While the gamblers take up the front room of the store, Wing Wong’s owner, Mr. Ng, paces the back aisles eyeing his inventory. Snapple iced teas chill in the refrigerator; miscellaneous tools and lighting fixtures hang from upper shelves; cereal boxes languish next to toiletries. But the Quick Draw machines make Mr. Ng his money.

He smiles awkwardly, perhaps embarrassed by his imperfect English or perhaps embarrassed by discussing himself. He keeps checking store items, adjusting his inventory, trying to avoid eye contact. Mr. Ng is a small man in his late 50’s—his back beginning to hunch from old age. He wears a baseball cap that says “Unite,” his favorite from a box of promotional hats some salesman dropped off.

At the age of 18 Mr. Ng left his native China to look for work in Argentina. Though he knew no one, he immediately found a position in a cotton factory, and soon got married. He lasted 19 years at the cotton factory, scrupulously saving his earnings so he could eventually move on. Mr. Ng jokes that he worked eight days a week. “Chinese people love to work hard,” Mr. Ng says, “You don’t see Chinese at welfare. What are you going to do all day, sit home? You need to work.” Ultimately, that work ethic undid his marriage. When he saved enough, he left Argentina for New York, and his wife—now his ex-wife—stayed behind.


He smiles awkwardly, perhaps embarrassed by his imperfect English or perhaps embarrassed by discussing himself.


When Mr. Ng arrived in New York, he took a job in a Chinese-Spanish restaurant nearby his new Brooklyn home. He never liked restaurant work much, but he trudged on for ten years, saving enough money to cross the bridge (rather than an ocean this time) to open his shop on Grand Street.
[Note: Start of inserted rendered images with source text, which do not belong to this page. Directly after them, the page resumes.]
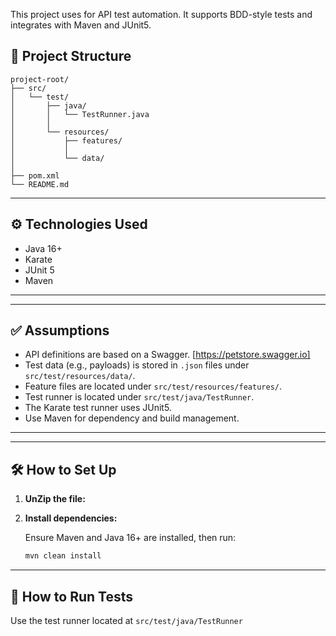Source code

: 
This project uses for API test automation. It supports BDD-style tests and integrates with Maven and JUnit5.

## 📁 Project Structure


```
project-root/
├── src/
│   └── test/
│       ├── java/
│       │   └── TestRunner.java
│       │       
│       └── resources/
│           ├── features/
│           │  
│           └── data/
│              
├── pom.xml
└── README.md
```
---

## ⚙️ Technologies Used

- Java 16+
- Karate 
- JUnit 5
- Maven

---

---

## ✅ Assumptions

- API definitions are based on a Swagger. [https://petstore.swagger.io]
- Test data (e.g., payloads) is stored in `.json` files under `src/test/resources/data/`.
- Feature files are located under `src/test/resources/features/`.
- Test runner is located under `src/test/java/TestRunner`.
- The Karate test runner uses JUnit5.
- Use Maven for dependency and build management.

---

---

## 🛠️ How to Set Up

1. **UnZip the file:**

2. **Install dependencies:**

   Ensure Maven and Java 16+ are installed, then run:

   ```bash
   mvn clean install
   ```

---
## 🚀 How to Run Tests

Use the test runner located at `src/test/java/TestRunner`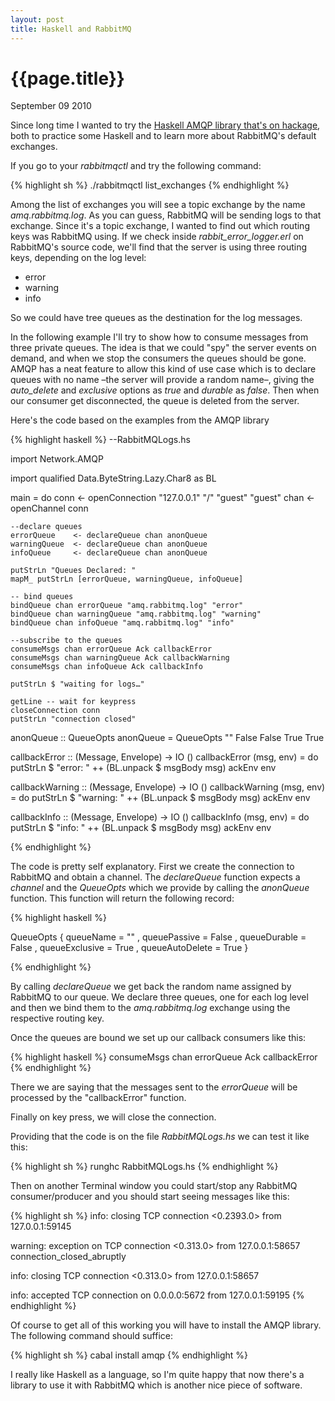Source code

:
 ```yaml
---
layout: post
title: Haskell and RabbitMQ
---
```


# {{page.title}}

<span class="meta">September 09 2010</span>

Since long time I wanted to try the [Haskell AMQP library that's on hackage](http://hackage.haskell.org/package/amqp), both to practice some Haskell and to learn more about RabbitMQ's default exchanges.

If you go to your _rabbitmqctl_ and try the following command: 

{% highlight sh %}
./rabbitmqctl list_exchanges
{% endhighlight %}

Among the list of exchanges you will see a topic exchange by the name _amq.rabbitmq.log_. As you can guess, RabbitMQ will be sending logs to that exchange. Since it's a topic exchange, I wanted to find out which routing keys was RabbitMQ using. If we check inside _rabbit\_error\_logger.erl_ on RabbitMQ's source code, we'll find that the server is using three routing keys, depending on the log level:

- error
- warning
- info

So we could have tree queues as the destination for the log messages. 

In the following example I'll try to show how to consume messages from three private queues. The idea is that we could "spy" the server events on demand, and when we stop the consumers the queues should be gone. AMQP has a neat feature to allow this kind of use case which is to declare queues with no name –the server will provide a random name–, giving the _auto\_delete_ and _exclusive_ options as *true* and _durable_ as *false*. Then when our consumer get disconnected, the queue is deleted from the server.

Here's the code based on the examples from the AMQP library

{% highlight haskell %}
--RabbitMQLogs.hs

import Network.AMQP

import qualified Data.ByteString.Lazy.Char8 as BL


main = do
    conn <- openConnection "127.0.0.1" "/" "guest" "guest"
    chan <- openChannel conn
    
    --declare queues
    errorQueue    <- declareQueue chan anonQueue
    warningQueue  <- declareQueue chan anonQueue
    infoQueue     <- declareQueue chan anonQueue
    
    putStrLn "Queues Declared: "
    mapM_ putStrLn [errorQueue, warningQueue, infoQueue]
    
    -- bind queues
    bindQueue chan errorQueue "amq.rabbitmq.log" "error"
    bindQueue chan warningQueue "amq.rabbitmq.log" "warning"
    bindQueue chan infoQueue "amq.rabbitmq.log" "info"
    
    --subscribe to the queues
    consumeMsgs chan errorQueue Ack callbackError
    consumeMsgs chan warningQueue Ack callbackWarning
    consumeMsgs chan infoQueue Ack callbackInfo
    
    putStrLn $ "waiting for logs…"
    
    getLine -- wait for keypress
    closeConnection conn
    putStrLn "connection closed"

anonQueue :: QueueOpts
anonQueue = QueueOpts "" False False True True
    

callbackError :: (Message, Envelope) -> IO ()
callbackError (msg, env) = do
    putStrLn $ "error: " ++ (BL.unpack $ msgBody msg)
    ackEnv env
    
callbackWarning :: (Message, Envelope) -> IO ()
callbackWarning (msg, env) = do
    putStrLn $ "warning: " ++ (BL.unpack $ msgBody msg)
    ackEnv env
    
callbackInfo :: (Message, Envelope) -> IO ()
callbackInfo (msg, env) = do
    putStrLn $ "info: " ++ (BL.unpack $ msgBody msg)
    ackEnv env

{% endhighlight %}

The code is pretty self explanatory. First we create the connection to RabbitMQ and obtain a channel. The _declareQueue_ function expects a _channel_ and the _QueueOpts_ which we provide by calling the _anonQueue_ function. This function will return the following record:

{% highlight haskell %}

QueueOpts { queueName = ""
  , queuePassive = False
  , queueDurable = False
  , queueExclusive = True
  , queueAutoDelete = True 
}

{% endhighlight %}

By calling _declareQueue_ we get back the random name assigned by RabbitMQ to our queue. We declare three queues, one for each log level and then we bind them to the _amq.rabbitmq.log_ exchange using the respective routing key.

Once the queues are bound we set up our callback consumers like this:

{% highlight haskell %}
consumeMsgs chan errorQueue Ack callbackError
{% endhighlight %}

There we are saying that the messages sent to the _errorQueue_ will be processed by the "callbackError" function. 

Finally on key press, we will close the connection.

Providing that the code is on the file _RabbitMQLogs.hs_ we can test it like this:

{% highlight sh %}
runghc RabbitMQLogs.hs
{% endhighlight %}

Then on another Terminal window you could start/stop any RabbitMQ consumer/producer and you should start seeing messages like this:

{% highlight sh %}
info: closing TCP connection <0.2393.0> from 127.0.0.1:59145

warning: exception on TCP connection <0.313.0> from 127.0.0.1:58657
connection_closed_abruptly

info: closing TCP connection <0.313.0> from 127.0.0.1:58657

info: accepted TCP connection on 0.0.0.0:5672 from 127.0.0.1:59195
{% endhighlight %}

Of course to get all of this working you will have to install the AMQP library. The following command should suffice:

{% highlight sh %}
cabal install amqp
{% endhighlight %}

I really like Haskell as a language, so I'm quite happy that now there's a library to use it with RabbitMQ which is another nice piece of software.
Home is here now, and has been for the past 10 years. Mr. Ng has a new wife and a toddler. Mr. Ng, however, misses his son from his first wife in Argentina. “He is a professor; he’s very smart,” Mr. Ng says. His son will, from time to time, visit him in New York, but Mr. Ng never goes back to Argentina. Mr. Ng has been back to visit China a few times, but says he doesn’t feel the same connection he used to. “New York is life,” he says, “You can do anything here.”

Mr. Ng continues to fuss over each product’s shelf placement. Thank god for the Quick Draw crowd, he says. The last few years have been tough, and Mr. Ng worries that the neighborhood will never recover from September 2001. The messy re-routing of the Grand Street subway hasn’t helped either. Still, Mr. Ng is happy here. “The people are all very friendly, always saying hello,” he says.

He moves aside a large box containing at least 20 “Take Five” hats. He offers one as a gift. He keeps smiling; his own generosity clearly makes him happy.